A fila que não anda: o colapso da rede estadual de saúde em Prudente

OPINIÃO - Marcelo Creste

Data 09/10/2025
Horário 04:30

Há regiões no Estado de São Paulo em que o conceito de fila na saúde pública deixou de ser apenas um problema de gestão: tornou-se parte da estrutura do sistema. Em Presidente Prudente, quase um milhão de habitantes dependem de um único hospital estadual para cirurgias, exames e consultas de média e alta complexidade. O resultado é o previsível: filas sobre filas, uma fila dentro da outra.
O cidadão aguarda meses pela consulta com o especialista. Quando, enfim, é atendido, precisa aguardar novamente para realizar o exame. Feito o exame, volta à fila para o retorno.

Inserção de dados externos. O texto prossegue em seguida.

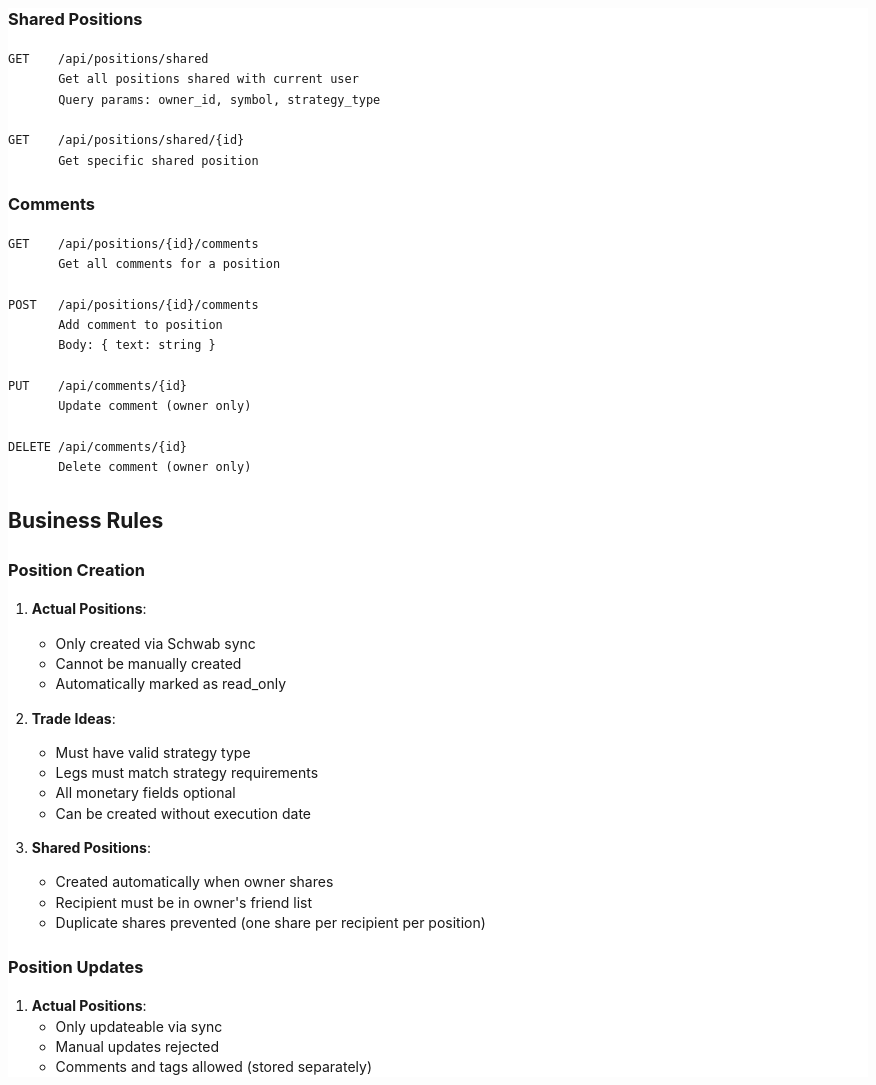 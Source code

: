 
### Shared Positions

```
GET    /api/positions/shared
       Get all positions shared with current user
       Query params: owner_id, symbol, strategy_type

GET    /api/positions/shared/{id}
       Get specific shared position
```

### Comments

```
GET    /api/positions/{id}/comments
       Get all comments for a position

POST   /api/positions/{id}/comments
       Add comment to position
       Body: { text: string }

PUT    /api/comments/{id}
       Update comment (owner only)

DELETE /api/comments/{id}
       Delete comment (owner only)
```

## Business Rules

### Position Creation

1. **Actual Positions**:
   - Only created via Schwab sync
   - Cannot be manually created
   - Automatically marked as read_only

2. **Trade Ideas**:
   - Must have valid strategy type
   - Legs must match strategy requirements
   - All monetary fields optional
   - Can be created without execution date

3. **Shared Positions**:
   - Created automatically when owner shares
   - Recipient must be in owner's friend list
   - Duplicate shares prevented (one share per recipient per position)

### Position Updates

1. **Actual Positions**:
   - Only updateable via sync
   - Manual updates rejected
   - Comments and tags allowed (stored separately)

E, depois, outra fila para a cirurgia. Nesse tempo, o diagnóstico envelhece, o sofrimento se alonga e a confiança no serviço público se dissolve.
Essa sucessão de esperas não é fruto apenas da falta de médicos, mas de um colapso progressivo da rede estadual de média e alta complexidade. Há anos o Estado mantém na região a mesma estrutura física, sem expansão proporcional ao crescimento populacional. Enquanto isso, os municípios arcam com os custos de pronto-atendimentos, UPAs e serviços que tentam conter o desespero de quem não consegue ser atendido pelo hospital regional.
E se essa fila não fosse apenas consequência da ineficiência — mas parte do próprio modelo de funcionamento do sistema? É possível supor que o Estado mantenha a fila como amortecedor da incapacidade instalada. Se todos os pacientes recebessem atendimento especializado em tempo razoável e realizassem os exames no mesmo ritmo, o sistema estadual colapsaria em questão de dias. Onde seriam feitas as cirurgias? Onde seriam internados os pacientes? A estrutura física e humana simplesmente não comporta a demanda reprimida.
A fila, portanto, funciona como válvula de contenção: distribui a dor no tempo, disfarça a insuficiência estrutural e evita a explosão do sistema. É cruel, mas é funcional. É desumana, mas administrativa e politicamente conveniente.
Essa engrenagem de lentidão tem efeitos devastadores. A cada mês de espera, doenças se agravam, diagnósticos perdem validade e tratamentos tornam-se mais caros e complexos. O que poderia ser resolvido com uma pequena cirurgia ambulatorial transforma-se em um caso hospitalar grave, de alto custo. O Estado paga mais caro, o município se sobrecarrega e o cidadão perde a saúde — às vezes, a vida.
O que se vê em Presidente Prudente não é uma exceção: é um espelho do modelo estadual. A fila, longe de ser um erro técnico, é o sintoma de uma escolha política — a escolha de não investir o suficiente, de não ampliar a rede, de deixar que o tempo administre o que a gestão não consegue resolver.
Mas tempo não cura doença. Tempo apenas a transforma em tragédia. O dia em que todos forem atendidos em tempo hábil — e essa é a meta civilizatória mínima de um sistema público de saúde — será também o dia em que ficará evidente a incapacidade estrutural do Estado. Talvez, por isso, a fila nunca acabe. Ela não é apenas um problema: é o modo de funcionamento de um sistema que já desistiu de ser eficiente.